■ Work order
In the entries, find all lines that hold the word "front" and copy them.

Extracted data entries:
⁂
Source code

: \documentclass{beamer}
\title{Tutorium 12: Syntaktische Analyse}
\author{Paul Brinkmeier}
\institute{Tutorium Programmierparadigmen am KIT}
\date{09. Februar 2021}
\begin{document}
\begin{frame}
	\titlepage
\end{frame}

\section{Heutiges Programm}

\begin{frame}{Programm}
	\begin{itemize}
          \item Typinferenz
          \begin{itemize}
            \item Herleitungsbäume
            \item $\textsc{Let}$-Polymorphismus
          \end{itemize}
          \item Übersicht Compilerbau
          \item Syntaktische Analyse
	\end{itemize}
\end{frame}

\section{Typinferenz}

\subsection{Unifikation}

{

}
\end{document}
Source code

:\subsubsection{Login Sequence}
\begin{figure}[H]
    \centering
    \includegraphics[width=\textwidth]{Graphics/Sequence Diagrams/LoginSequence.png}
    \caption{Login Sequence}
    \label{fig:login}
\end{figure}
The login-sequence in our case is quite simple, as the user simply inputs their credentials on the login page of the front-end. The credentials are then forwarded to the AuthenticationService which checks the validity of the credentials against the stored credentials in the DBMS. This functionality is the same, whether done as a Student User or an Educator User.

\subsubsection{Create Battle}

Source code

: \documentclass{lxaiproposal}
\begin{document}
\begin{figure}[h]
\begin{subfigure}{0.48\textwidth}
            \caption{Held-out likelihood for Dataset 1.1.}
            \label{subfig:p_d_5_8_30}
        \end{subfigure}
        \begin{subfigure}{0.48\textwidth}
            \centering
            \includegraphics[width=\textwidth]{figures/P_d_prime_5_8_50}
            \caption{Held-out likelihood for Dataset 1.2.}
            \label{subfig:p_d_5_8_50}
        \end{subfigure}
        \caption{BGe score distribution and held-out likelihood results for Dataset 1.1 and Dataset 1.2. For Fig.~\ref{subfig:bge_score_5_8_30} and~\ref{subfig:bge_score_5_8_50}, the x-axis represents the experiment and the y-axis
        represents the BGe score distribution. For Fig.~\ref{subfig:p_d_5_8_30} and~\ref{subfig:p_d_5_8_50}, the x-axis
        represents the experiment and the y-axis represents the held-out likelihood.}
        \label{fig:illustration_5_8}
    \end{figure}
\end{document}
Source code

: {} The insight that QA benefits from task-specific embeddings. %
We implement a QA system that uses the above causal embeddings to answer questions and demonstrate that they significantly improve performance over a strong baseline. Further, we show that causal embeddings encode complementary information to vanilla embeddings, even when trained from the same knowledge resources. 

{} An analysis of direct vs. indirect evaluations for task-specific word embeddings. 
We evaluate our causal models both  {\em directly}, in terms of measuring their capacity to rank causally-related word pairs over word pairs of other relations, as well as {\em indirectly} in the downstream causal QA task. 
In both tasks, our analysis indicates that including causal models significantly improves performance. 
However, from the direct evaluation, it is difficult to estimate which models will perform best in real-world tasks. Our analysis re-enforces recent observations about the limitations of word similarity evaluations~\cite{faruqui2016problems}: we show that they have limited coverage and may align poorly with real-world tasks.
⁂
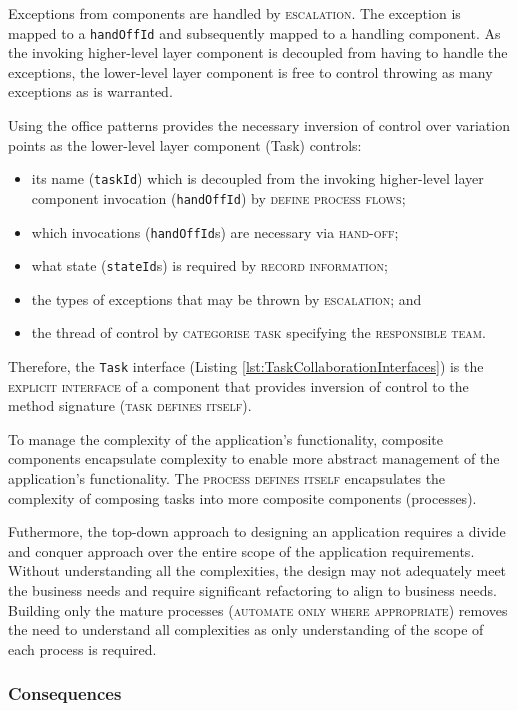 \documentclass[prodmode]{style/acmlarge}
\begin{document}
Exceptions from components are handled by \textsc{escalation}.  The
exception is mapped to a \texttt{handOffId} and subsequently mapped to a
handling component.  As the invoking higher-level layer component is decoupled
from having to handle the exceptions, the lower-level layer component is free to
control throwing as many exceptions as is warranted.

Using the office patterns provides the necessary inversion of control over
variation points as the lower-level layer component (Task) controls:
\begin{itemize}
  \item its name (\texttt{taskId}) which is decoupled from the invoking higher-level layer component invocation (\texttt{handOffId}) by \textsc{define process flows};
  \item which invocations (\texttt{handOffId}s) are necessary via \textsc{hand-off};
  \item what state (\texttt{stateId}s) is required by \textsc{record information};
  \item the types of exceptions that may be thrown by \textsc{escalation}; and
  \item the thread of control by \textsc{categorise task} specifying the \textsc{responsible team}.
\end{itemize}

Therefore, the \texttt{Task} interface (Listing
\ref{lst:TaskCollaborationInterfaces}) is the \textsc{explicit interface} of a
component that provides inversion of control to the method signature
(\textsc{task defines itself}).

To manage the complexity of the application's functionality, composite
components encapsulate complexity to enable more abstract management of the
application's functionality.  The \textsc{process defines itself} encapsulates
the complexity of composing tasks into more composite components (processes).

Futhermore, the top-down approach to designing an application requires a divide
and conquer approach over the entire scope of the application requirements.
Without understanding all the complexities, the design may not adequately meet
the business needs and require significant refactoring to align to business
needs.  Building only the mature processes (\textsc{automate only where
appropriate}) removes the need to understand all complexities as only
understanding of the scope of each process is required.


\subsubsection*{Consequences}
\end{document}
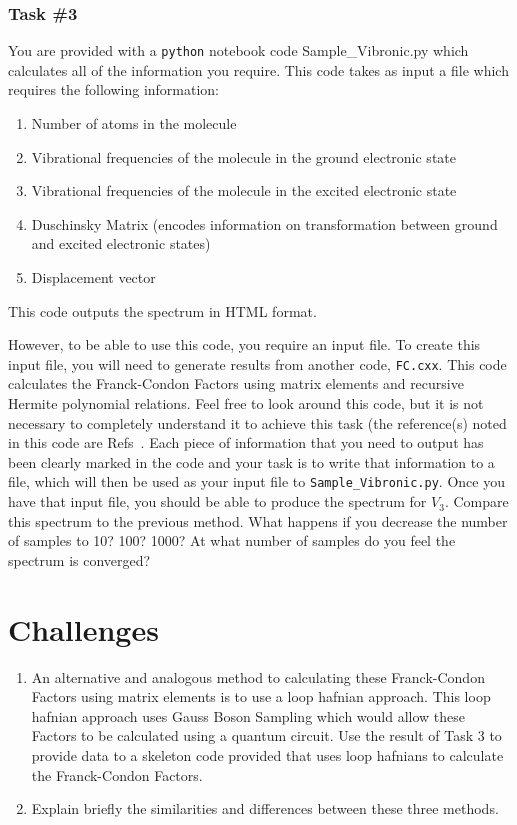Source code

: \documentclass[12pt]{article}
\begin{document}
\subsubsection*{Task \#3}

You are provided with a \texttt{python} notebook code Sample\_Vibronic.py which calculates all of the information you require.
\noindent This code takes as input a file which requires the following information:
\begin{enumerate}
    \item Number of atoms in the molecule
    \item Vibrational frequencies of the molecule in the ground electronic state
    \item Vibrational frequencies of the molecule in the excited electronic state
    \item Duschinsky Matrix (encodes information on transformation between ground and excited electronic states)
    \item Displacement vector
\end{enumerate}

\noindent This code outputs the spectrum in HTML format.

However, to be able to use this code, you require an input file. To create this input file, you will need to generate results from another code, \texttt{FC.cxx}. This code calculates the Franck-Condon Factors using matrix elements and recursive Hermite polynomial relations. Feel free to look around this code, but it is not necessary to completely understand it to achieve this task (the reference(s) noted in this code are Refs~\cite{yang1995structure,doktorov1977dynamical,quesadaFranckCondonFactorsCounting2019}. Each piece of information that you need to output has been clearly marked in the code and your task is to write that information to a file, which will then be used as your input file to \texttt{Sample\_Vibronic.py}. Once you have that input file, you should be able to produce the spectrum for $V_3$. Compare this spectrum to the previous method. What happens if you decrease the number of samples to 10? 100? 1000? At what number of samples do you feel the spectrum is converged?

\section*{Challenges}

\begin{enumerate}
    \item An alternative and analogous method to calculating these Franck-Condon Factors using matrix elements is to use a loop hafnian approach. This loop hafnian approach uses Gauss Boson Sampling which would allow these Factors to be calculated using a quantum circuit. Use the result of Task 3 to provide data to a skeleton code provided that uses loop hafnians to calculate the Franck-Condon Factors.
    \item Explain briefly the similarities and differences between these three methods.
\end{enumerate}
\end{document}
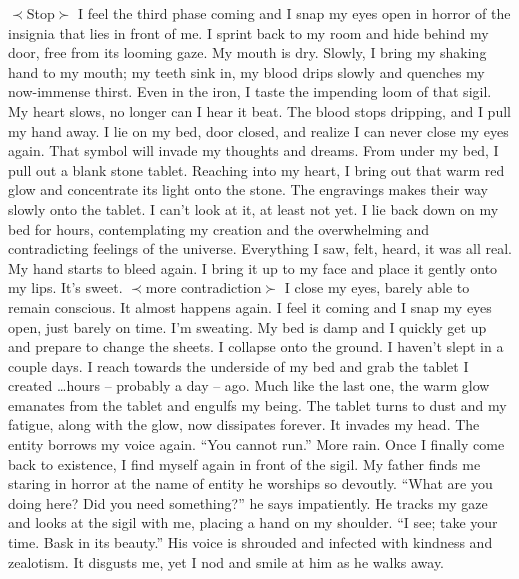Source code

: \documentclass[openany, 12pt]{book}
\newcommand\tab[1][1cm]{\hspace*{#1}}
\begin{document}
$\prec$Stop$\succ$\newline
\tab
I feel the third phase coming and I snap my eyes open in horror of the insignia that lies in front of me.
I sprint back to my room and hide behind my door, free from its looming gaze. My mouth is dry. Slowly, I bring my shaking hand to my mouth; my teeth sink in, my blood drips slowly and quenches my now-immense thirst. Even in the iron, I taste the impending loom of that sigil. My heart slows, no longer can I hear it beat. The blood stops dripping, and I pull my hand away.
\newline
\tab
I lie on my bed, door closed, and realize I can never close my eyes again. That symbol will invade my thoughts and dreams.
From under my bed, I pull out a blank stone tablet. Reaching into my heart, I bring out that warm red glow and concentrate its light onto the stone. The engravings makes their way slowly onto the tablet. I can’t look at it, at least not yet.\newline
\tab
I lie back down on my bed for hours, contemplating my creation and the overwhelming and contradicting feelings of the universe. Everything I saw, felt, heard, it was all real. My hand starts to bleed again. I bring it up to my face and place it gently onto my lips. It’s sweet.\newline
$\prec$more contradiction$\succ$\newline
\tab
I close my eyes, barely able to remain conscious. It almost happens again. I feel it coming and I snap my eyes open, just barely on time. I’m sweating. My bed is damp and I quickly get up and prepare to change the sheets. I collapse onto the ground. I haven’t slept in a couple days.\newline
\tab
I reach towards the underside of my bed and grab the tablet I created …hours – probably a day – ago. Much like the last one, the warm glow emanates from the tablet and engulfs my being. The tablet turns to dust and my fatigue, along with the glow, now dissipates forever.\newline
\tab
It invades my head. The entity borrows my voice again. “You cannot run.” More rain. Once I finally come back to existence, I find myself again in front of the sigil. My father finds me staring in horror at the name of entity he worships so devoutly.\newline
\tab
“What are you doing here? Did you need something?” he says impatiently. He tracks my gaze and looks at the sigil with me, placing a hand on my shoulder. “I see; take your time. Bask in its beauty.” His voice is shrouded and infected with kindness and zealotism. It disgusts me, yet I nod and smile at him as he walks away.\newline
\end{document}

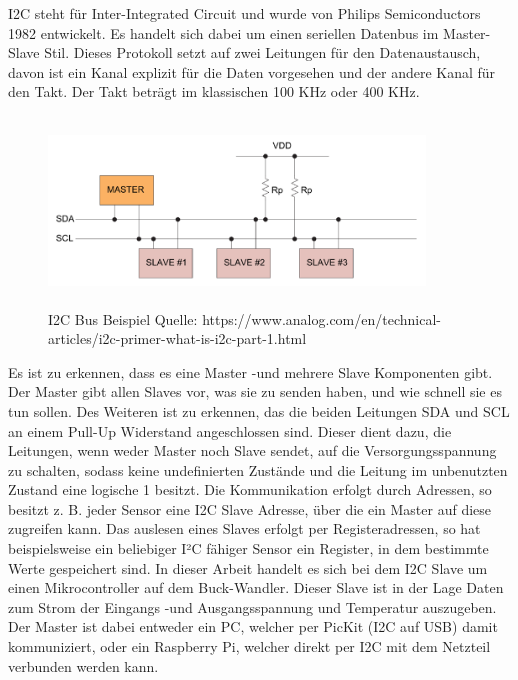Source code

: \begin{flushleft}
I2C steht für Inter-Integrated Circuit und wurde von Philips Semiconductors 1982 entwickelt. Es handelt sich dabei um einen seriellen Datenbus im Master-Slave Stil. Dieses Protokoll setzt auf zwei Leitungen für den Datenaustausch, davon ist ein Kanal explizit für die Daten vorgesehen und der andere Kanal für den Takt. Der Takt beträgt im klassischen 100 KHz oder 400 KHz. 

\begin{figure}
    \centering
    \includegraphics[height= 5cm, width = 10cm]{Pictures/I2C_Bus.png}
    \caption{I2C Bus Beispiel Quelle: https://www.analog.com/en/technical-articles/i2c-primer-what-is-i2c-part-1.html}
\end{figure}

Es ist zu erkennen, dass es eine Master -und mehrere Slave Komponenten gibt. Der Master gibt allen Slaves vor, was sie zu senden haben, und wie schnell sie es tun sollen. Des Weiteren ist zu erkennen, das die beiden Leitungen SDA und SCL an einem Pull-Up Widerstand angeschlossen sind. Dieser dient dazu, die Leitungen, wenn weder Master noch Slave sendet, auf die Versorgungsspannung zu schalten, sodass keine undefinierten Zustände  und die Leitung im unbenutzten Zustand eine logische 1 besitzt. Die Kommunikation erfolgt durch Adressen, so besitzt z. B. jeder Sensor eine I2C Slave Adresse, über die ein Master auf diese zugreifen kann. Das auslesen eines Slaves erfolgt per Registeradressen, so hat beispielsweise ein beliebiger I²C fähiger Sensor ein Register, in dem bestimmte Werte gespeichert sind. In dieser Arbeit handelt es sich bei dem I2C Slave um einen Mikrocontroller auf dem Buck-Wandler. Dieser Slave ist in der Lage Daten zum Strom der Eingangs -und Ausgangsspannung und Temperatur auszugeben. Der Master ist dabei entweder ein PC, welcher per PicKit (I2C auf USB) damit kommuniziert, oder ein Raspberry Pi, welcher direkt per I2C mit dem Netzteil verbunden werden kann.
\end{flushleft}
⁂
■ Response below
The login-sequence in our case is quite simple, as the user simply inputs their credentials on the login page of the front-end. The credentials are then forwarded to the AuthenticationService which checks the validity of the credentials against the stored credentials in the DBMS. This functionality is the same, whether done as a Student User or an Educator User.
I feel the third phase coming and I snap my eyes open in horror of the insignia that lies in front of me.
It invades my head. The entity borrows my voice again. “You cannot run.” More rain. Once I finally come back to existence, I find myself again in front of the sigil. My father finds me staring in horror at the name of entity he worships so devoutly.\newline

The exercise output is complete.